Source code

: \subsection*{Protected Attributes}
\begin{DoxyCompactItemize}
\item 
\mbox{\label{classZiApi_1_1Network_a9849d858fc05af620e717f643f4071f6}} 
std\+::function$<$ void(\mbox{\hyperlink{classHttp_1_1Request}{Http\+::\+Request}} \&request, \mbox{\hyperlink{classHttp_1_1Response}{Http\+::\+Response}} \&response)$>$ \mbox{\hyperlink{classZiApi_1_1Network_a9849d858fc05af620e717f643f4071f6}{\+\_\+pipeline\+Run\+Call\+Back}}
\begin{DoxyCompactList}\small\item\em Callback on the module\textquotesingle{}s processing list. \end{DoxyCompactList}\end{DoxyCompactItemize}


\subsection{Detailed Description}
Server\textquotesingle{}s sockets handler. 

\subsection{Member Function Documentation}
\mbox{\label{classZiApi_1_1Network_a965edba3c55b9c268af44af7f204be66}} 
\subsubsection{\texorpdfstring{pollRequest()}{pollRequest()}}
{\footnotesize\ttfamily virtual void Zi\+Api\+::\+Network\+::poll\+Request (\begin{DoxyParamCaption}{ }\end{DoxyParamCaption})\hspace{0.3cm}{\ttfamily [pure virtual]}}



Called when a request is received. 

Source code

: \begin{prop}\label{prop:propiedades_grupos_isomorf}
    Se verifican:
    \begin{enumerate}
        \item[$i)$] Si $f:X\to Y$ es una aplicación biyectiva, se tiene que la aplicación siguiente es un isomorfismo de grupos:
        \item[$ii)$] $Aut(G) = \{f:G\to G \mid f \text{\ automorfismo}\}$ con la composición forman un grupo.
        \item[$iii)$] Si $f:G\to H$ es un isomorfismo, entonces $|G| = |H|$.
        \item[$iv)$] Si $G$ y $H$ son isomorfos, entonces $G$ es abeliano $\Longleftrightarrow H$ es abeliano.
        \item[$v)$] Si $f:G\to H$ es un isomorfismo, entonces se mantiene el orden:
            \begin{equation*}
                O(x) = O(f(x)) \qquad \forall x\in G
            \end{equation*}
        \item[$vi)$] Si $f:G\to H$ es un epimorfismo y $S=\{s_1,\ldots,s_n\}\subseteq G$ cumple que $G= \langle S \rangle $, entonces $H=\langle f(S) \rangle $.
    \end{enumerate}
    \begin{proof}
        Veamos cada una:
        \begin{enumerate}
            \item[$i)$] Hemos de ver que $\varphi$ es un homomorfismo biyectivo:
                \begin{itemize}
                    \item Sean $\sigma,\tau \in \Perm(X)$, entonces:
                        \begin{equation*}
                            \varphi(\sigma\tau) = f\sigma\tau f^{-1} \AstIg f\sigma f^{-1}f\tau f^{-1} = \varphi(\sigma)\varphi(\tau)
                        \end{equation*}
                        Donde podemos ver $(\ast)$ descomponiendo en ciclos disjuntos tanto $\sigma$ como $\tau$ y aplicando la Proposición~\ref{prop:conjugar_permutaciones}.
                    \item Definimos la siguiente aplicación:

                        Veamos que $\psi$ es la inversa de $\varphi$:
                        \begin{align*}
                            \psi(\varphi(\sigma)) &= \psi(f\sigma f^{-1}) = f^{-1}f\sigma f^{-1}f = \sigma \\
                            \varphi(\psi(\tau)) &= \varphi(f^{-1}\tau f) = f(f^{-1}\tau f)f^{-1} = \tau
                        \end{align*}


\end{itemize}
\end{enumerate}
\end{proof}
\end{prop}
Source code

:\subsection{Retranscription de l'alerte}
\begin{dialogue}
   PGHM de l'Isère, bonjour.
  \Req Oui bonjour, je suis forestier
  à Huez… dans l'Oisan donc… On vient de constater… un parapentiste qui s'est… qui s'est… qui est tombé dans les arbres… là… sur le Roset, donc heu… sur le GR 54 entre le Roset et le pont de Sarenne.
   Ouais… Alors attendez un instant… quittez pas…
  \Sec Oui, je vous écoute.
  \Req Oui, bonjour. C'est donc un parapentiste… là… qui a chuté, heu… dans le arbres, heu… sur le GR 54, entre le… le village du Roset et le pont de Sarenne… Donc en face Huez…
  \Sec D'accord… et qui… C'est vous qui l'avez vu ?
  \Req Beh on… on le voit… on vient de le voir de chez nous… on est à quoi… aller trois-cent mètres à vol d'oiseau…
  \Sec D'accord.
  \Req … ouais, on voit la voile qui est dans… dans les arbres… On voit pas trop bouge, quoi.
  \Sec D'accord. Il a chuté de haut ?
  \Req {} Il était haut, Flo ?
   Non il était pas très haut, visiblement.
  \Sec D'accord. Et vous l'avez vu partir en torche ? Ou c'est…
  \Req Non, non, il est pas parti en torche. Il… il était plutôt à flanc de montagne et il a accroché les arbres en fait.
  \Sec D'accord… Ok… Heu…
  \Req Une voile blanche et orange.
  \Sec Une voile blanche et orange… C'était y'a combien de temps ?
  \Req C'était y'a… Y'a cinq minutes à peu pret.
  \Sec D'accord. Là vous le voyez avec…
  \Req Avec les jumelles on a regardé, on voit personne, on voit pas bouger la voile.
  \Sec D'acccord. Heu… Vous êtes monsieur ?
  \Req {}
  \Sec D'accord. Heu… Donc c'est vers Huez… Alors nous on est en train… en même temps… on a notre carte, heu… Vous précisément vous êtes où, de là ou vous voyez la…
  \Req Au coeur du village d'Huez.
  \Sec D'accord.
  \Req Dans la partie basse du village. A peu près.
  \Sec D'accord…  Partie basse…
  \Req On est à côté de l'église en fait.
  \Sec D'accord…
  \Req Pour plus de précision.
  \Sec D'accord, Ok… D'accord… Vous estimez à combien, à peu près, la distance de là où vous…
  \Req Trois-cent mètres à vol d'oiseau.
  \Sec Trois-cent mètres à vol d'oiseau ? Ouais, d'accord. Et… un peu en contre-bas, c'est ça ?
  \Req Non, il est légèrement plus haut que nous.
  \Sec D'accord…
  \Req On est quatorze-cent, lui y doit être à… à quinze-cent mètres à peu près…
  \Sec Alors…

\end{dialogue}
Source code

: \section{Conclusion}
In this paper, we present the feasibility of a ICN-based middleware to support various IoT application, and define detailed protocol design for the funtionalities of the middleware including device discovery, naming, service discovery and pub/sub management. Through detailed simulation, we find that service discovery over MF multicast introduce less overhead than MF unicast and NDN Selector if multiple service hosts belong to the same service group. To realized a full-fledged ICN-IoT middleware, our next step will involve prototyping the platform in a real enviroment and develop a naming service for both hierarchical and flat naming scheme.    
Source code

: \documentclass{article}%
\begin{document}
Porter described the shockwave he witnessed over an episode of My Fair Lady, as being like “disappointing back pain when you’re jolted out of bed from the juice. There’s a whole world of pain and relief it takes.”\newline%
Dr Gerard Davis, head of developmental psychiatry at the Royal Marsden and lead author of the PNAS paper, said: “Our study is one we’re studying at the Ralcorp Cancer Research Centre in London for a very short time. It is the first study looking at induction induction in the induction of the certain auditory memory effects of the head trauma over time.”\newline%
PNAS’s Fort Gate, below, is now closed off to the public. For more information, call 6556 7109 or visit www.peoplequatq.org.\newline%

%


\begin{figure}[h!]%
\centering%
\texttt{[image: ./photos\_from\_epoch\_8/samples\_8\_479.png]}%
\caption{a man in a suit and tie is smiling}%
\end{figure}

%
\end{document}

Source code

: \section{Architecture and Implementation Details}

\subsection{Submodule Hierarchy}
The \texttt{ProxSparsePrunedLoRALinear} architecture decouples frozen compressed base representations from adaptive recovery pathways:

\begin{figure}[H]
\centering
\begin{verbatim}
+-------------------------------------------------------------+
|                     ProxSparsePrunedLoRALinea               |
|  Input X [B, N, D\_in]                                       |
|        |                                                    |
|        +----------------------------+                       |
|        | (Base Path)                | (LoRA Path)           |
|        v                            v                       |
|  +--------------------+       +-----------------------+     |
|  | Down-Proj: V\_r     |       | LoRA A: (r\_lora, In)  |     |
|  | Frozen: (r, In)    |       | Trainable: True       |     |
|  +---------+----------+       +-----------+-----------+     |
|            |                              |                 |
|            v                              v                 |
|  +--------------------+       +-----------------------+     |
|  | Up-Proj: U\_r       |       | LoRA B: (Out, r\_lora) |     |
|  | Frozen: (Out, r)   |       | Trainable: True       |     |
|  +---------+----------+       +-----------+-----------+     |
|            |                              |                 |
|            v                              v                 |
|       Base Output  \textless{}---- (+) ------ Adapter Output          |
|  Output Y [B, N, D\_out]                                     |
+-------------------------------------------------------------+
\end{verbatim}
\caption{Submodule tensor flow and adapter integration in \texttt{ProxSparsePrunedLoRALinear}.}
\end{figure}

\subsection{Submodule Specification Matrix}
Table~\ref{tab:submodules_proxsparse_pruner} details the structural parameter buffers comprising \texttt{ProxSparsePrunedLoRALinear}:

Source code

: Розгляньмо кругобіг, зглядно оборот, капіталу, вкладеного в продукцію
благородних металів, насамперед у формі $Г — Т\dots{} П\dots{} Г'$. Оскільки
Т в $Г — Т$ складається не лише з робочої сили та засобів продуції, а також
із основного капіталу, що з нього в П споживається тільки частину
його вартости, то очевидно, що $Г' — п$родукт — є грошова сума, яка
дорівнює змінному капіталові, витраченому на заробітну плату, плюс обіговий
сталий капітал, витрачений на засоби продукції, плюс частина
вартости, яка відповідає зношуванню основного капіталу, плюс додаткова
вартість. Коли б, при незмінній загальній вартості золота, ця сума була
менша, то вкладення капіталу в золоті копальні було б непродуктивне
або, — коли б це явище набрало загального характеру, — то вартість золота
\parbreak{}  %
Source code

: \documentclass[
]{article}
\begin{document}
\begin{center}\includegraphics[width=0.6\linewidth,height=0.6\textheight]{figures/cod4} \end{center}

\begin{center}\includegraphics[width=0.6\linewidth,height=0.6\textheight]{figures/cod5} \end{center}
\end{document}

● **Task details**: How many lines of the data above include the word "textheight"? Only that number should be returned.

● **Response to this task**: 2